*Activity:* Your answer is every line of the material below in which the string "operations" occurs.

---------- Source data ----------

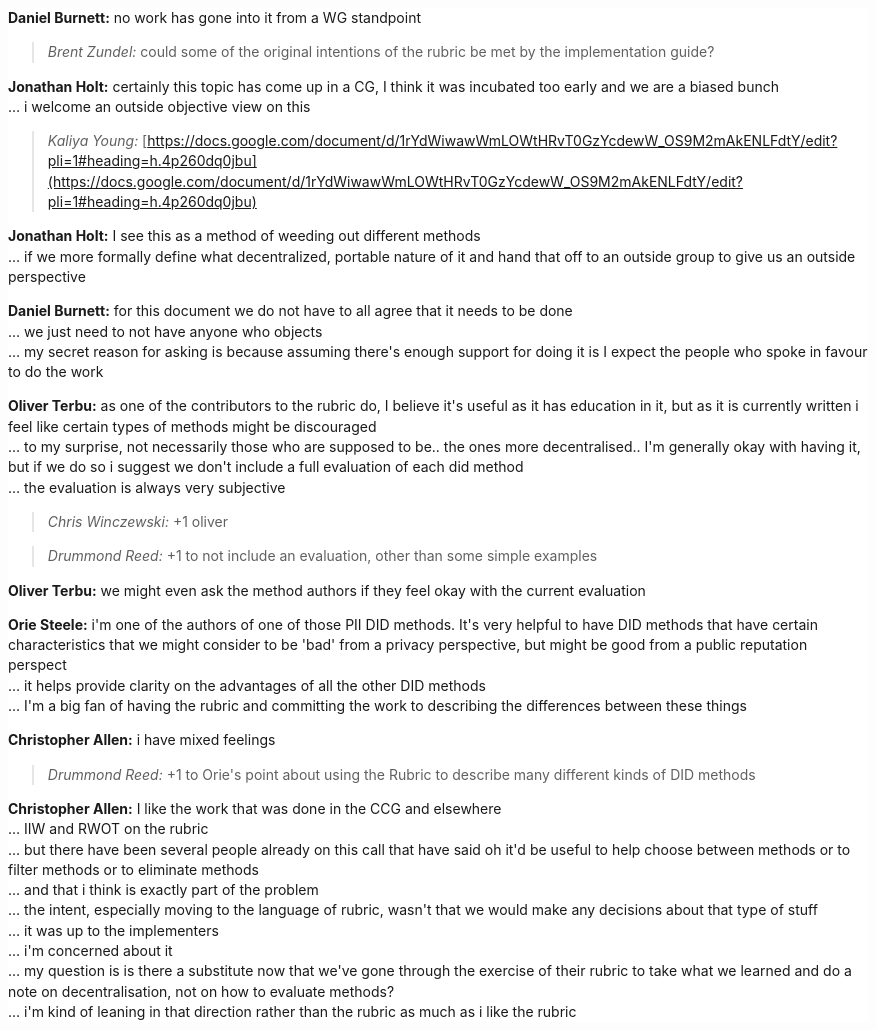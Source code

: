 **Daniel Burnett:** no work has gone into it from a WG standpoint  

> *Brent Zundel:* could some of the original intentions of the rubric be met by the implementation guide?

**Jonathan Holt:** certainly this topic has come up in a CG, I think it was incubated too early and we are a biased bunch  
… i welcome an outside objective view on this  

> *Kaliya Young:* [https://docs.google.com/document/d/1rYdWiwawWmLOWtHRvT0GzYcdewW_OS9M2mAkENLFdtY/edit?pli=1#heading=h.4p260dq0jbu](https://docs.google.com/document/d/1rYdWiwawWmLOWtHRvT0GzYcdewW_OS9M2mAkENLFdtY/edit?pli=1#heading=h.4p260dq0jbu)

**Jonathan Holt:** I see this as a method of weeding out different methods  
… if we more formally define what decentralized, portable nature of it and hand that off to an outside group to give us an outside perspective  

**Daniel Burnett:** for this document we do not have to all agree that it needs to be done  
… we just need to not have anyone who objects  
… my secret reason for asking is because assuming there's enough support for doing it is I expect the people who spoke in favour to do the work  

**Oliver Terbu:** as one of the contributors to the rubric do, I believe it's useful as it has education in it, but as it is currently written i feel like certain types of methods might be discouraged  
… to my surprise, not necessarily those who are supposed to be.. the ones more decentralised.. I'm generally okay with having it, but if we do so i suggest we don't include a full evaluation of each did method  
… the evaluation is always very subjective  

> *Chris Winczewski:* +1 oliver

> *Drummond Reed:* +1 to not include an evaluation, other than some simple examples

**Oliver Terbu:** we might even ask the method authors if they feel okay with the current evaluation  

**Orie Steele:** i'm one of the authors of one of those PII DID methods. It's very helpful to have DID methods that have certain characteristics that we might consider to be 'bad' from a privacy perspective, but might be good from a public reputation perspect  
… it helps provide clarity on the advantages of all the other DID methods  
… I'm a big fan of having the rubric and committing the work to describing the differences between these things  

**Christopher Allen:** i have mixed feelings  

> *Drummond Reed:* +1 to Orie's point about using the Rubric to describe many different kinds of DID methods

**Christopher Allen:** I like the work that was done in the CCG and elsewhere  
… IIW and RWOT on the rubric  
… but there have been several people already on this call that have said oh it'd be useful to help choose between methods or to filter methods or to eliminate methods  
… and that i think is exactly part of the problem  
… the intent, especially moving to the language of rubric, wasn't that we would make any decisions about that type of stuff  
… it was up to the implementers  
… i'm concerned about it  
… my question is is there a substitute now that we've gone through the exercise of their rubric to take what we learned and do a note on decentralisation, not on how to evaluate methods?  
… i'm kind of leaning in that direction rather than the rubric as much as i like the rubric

----------
---------- Source data ----------

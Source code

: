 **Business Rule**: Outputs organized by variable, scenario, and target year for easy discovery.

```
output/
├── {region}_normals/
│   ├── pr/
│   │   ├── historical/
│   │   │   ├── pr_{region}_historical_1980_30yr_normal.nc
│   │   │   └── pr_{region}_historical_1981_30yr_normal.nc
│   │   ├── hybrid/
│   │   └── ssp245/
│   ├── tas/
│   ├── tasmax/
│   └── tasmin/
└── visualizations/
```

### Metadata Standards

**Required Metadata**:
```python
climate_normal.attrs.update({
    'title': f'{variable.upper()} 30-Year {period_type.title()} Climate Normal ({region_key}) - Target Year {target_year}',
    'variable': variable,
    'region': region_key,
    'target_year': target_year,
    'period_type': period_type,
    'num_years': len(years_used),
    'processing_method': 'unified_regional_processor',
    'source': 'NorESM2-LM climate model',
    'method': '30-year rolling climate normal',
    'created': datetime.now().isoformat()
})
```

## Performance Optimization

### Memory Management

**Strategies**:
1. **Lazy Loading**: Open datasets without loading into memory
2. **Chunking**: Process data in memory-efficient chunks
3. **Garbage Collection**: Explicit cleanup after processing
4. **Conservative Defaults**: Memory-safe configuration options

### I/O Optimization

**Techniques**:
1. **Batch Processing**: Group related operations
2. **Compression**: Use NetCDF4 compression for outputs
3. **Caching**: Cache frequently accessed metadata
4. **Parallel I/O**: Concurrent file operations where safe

----------
---------- Source data ----------

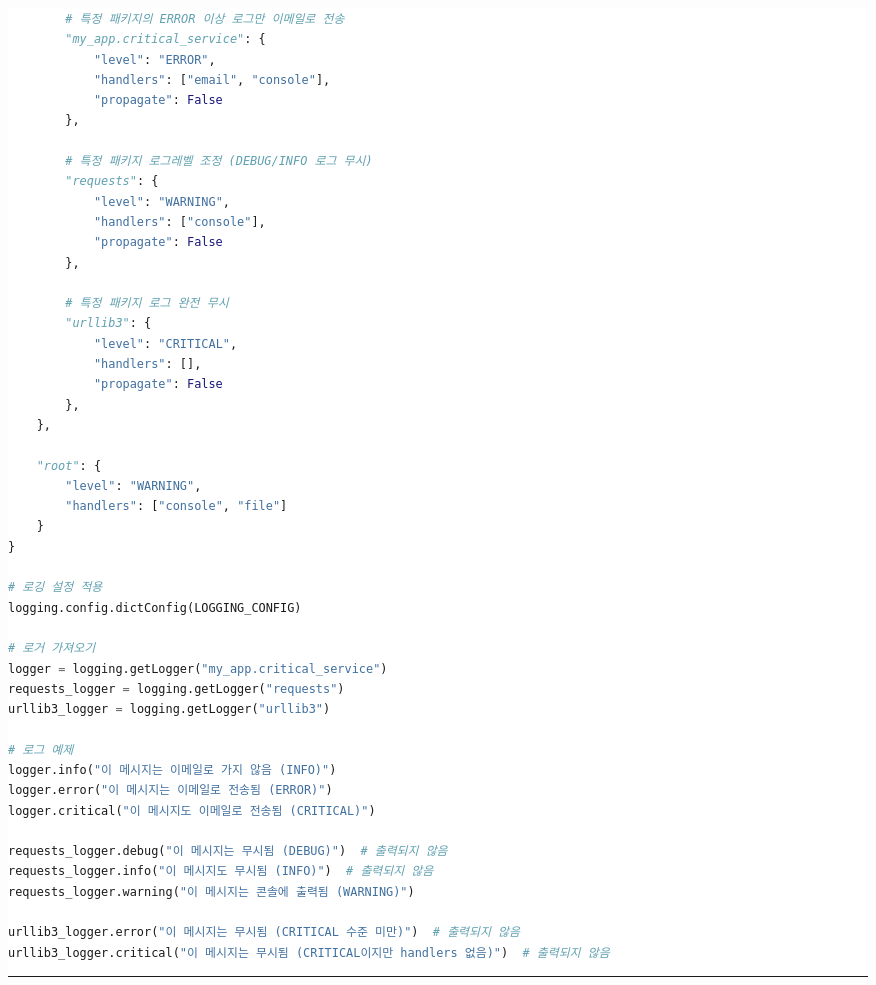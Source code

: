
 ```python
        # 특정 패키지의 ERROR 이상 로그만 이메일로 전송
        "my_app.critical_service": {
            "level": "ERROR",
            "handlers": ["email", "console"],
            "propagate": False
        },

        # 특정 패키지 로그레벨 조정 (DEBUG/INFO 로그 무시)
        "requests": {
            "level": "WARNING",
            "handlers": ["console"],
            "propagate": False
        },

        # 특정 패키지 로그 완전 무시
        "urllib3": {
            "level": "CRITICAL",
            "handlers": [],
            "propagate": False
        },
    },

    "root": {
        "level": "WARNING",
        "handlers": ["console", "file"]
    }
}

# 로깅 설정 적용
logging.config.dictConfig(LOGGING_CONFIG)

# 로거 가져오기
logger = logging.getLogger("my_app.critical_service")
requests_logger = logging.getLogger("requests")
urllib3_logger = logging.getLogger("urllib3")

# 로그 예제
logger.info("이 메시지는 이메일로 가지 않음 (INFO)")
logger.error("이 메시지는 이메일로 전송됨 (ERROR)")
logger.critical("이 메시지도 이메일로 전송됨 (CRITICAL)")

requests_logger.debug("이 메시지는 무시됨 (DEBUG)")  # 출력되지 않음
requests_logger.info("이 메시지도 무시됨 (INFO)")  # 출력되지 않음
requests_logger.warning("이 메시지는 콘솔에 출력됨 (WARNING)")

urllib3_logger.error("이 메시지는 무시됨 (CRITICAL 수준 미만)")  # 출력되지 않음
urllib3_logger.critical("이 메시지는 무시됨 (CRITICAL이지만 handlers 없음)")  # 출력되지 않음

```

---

----------

*Expected answer:*
1. **Batch Processing**: Group related operations
4. **Parallel I/O**: Concurrent file operations where safe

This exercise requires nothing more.